▶ What the task requires:
Nothing but the lines from the one containing "- [ ] Implement a way to add custom tasks" through the end of the entries below should be set down, each exactly as written.
####################
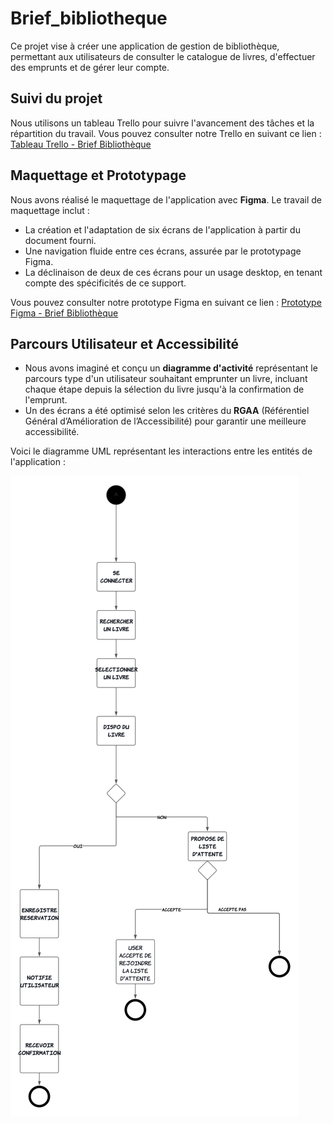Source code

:# Brief_bibliotheque

Ce projet vise à créer une application de gestion de bibliothèque, permettant aux utilisateurs de consulter le catalogue de livres, d'effectuer des emprunts et de gérer leur compte.

## Suivi du projet

Nous utilisons un tableau Trello pour suivre l'avancement des tâches et la répartition du travail. Vous pouvez consulter notre Trello en suivant ce lien : [Tableau Trello - Brief Bibliothèque](https://trello.com/b/kLo96FMp/brief-biblioth%C3%A8que)

## Maquettage et Prototypage

Nous avons réalisé le maquettage de l'application avec **Figma**. Le travail de maquettage inclut :

- La création et l'adaptation de six écrans de l'application à partir du document fourni.
- Une navigation fluide entre ces écrans, assurée par le prototypage Figma.
- La déclinaison de deux de ces écrans pour un usage desktop, en tenant compte des spécificités de ce support.

Vous pouvez consulter notre prototype Figma en suivant ce lien : [Prototype Figma - Brief Bibliothèque](https://www.figma.com/proto/GvldMFs3xORch0KtudJml4/Brief_biblioth%C3%A8que?node-id=0-1&t=mBNgiLTPginBv8jp-1)


## Parcours Utilisateur et Accessibilité

- Nous avons imaginé et conçu un **diagramme d'activité** représentant le parcours type d'un utilisateur souhaitant emprunter un livre, incluant chaque étape depuis la sélection du livre jusqu'à la confirmation de l'emprunt.
- Un des écrans a été optimisé selon les critères du **RGAA** (Référentiel Général d’Amélioration de l’Accessibilité) pour garantir une meilleure accessibilité.

Voici le diagramme UML représentant les interactions entre les entités de l'application :

![Diagramme UML](./img/User_Journey_Map_1.png)
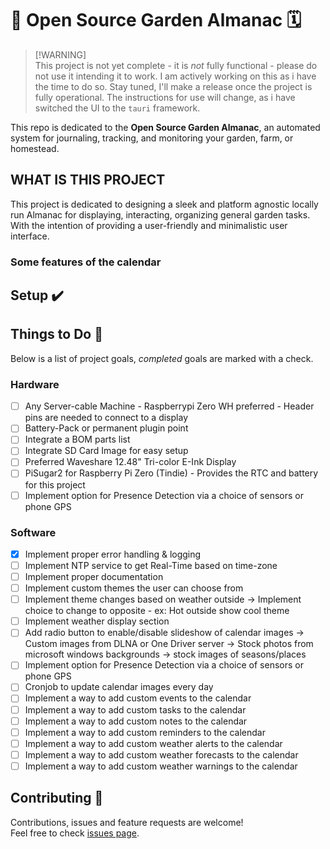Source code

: <!-- [![GitHub issues](https://img.shields.io/github/issues/ZanzyTHEbar/Microsoft_Calendar_Epaper_Display?style=plastic)](https://github.com/ZanzyTHEbar/Microsoft_Calendar_Epaper_Display/issues) [![GitHub forks](https://img.shields.io/github/forks/ZanzyTHEbar/Microsoft_Calendar_Epaper_Display?style=plastic)](https://github.com/ZanzyTHEbar/Microsoft_Calendar_Epaper_Display/network) [![GitHub stars](https://img.shields.io/github/stars/ZanzyTHEbar/Microsoft_Calendar_Epaper_Display?style=plastic)](https://github.com/ZanzyTHEbar/Microsoft_Calendar_Epaper_Display/stargazers) [![GitHub license](https://img.shields.io/github/license/ZanzyTHEbar/Microsoft_Calendar_Epaper_Display?style=plastic)](https://github.com/ZanzyTHEbar/Microsoft_Calendar_Epaper_Display/blob/main/LICENSE) -->

# 📅 Open Source  Garden Almanac 🗓️

> [!WARNING]\
> This project is not yet complete - it is _not_ fully functional - please do not use it intending it to work. I am actively working on this as i have the time to do so. Stay tuned, I'll make a release once the project is fully operational. The instructions for use will change, as i have switched the UI to the `tauri` framework.

This repo is dedicated to the **Open Source Garden Almanac**, an automated system for journaling, tracking, and monitoring your garden, farm, or homestead.

## WHAT IS THIS PROJECT

This project is dedicated to designing a sleek and platform agnostic locally run Almanac for displaying, interacting, organizing general garden tasks. With the intention of providing a user-friendly and minimalistic user interface.

### Some features of the calendar



## Setup ✔️



## Things to Do 📝

Below is a list of project goals, _completed_ goals are marked with a check.

### Hardware

- [ ] Any Server-cable Machine - Raspberrypi Zero WH preferred - Header pins are needed to connect to a display
- [ ] Battery-Pack or permanent plugin point
- [ ] Integrate a BOM parts list
- [ ] Integrate SD Card Image for easy setup
- [ ] Preferred Waveshare 12.48" Tri-color E-Ink Display
- [ ] PiSugar2 for Raspberry Pi Zero (Tindie) - Provides the RTC and battery for this project
- [ ] Implement option for Presence Detection via a choice of sensors or phone GPS

### Software

- [x] Implement proper error handling & logging
- [ ] Implement NTP service to get Real-Time based on time-zone
- [ ] Implement proper documentation
- [ ] Implement custom themes the user can choose from
- [ ] Implement theme changes based on weather outside
        -> Implement choice to change to opposite - ex: Hot outside show cool theme
- [ ] Implement weather display section
- [ ] Add radio button to enable/disable slideshow of calendar images
        -> Custom images from DLNA or One Driver server
        -> Stock photos from microsoft windows backgrounds
        -> stock images of seasons/places
- [ ] Implement option for Presence Detection via a choice of sensors or phone GPS
- [ ] Cronjob to update calendar images every day
- [ ] Implement a way to add custom events to the calendar
- [ ] Implement a way to add custom tasks to the calendar
- [ ] Implement a way to add custom notes to the calendar
- [ ] Implement a way to add custom reminders to the calendar
- [ ] Implement a way to add custom weather alerts to the calendar
- [ ] Implement a way to add custom weather forecasts to the calendar
- [ ] Implement a way to add custom weather warnings to the calendar

## Contributing 🤝

Contributions, issues and feature requests are welcome!\
Feel free to check [issues page]().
####################
▶ Solution for this task:
- [ ] Implement a way to add custom tasks to the calendar
- [ ] Implement a way to add custom notes to the calendar
- [ ] Implement a way to add custom reminders to the calendar
- [ ] Implement a way to add custom weather alerts to the calendar
- [ ] Implement a way to add custom weather forecasts to the calendar
- [ ] Implement a way to add custom weather warnings to the calendar

## Contributing 🤝

Contributions, issues and feature requests are welcome!\
Feel free to check [issues page]().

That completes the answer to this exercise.